The Asset-Management Industry Consolidates

Just days off of closing a $13 billion acquisition of E*TradeMorgan Stanley said today that it would acquire Eaton Vance for about $7 billion in cash and stock.

Morgan Stanley wants to scale up its investment management division by adding Eaton Vance's roughly $500 billion in assets. Morgan Stanley Investment Management will have about $1.2 trillion in assets once the deal closes, with more than $5 billion revenue.
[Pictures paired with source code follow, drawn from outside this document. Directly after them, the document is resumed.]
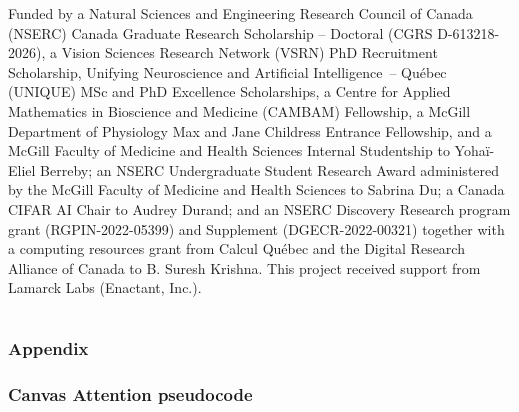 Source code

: \documentclass{article}
\begin{document}
\begin{ack}
Funded by a Natural Sciences and Engineering Research Council of Canada (NSERC) Canada Graduate Research Scholarship -- Doctoral (CGRS D-613218-2026), a Vision Sciences Research Network (VSRN) PhD Recruitment Scholarship, Unifying Neuroscience and Artificial Intelligence~-- Québec (UNIQUE) MSc and PhD Excellence Scholarships, a Centre for Applied Mathematics in Bioscience and Medicine (CAMBAM) Fellowship, a McGill Department of Physiology Max and Jane Childress Entrance Fellowship, and a McGill Faculty of Medicine and Health Sciences Internal Studentship to Yohaï-Eliel Berreby; an NSERC Undergraduate Student Research Award administered by the McGill Faculty of Medicine and Health Sciences to Sabrina Du; a Canada CIFAR AI Chair to Audrey Durand; and an NSERC Discovery Research program grant (RGPIN-2022-05399) and Supplement (DGECR-2022-00321) together with a computing resources grant from Calcul Québec and the Digital Research Alliance of Canada to B. Suresh Krishna. This project received support from Lamarck Labs (Enactant, Inc.).

\end{ack}






\appendix

\clearpage
\part[Appendix]{}
\section*{\centering \LARGE Appendix}
\parttoc
\clearpage

\section{Canvas Attention pseudocode}
\label{supp:canvas-attention-pseudocode}
\end{document}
It is  "the latest sign of accelerating consolidation in the asset-management industry," Leslie Norton wrote today. Besides Morgan Stanley's pair of acquisitions, just last week Trian Fund Management took minority stakes in Invesco and Janus Henderson and urged the pair to merge.

Morgan Stanley executives are certainly excited about buying Eaton Vance. They forecast $150 million in cost savings, and a greater appreciation of Morgan Stanley Investment Management by the market. The deal could close early next year.

CEO James Gorman talked up the benefits of the transaction on a call with analysts and investors this morning:

Our competitor Charles Schwab is trading at 20 times earnings and we’re trading at 10 times earnings. It makes absolutely no sense. Moody’s just upgraded us Friday night before this happened and this is clearly credit positive. If we traded at 14 to 15 times earnings, this stock would be a hundred bucks. We’re rerating Morgan Stanley.

Morgan Stanley stock ended the day up 0.6%, at $49, while shares of Eaton Vance soared 48.1%, to about $4 above the $56.50 deal price.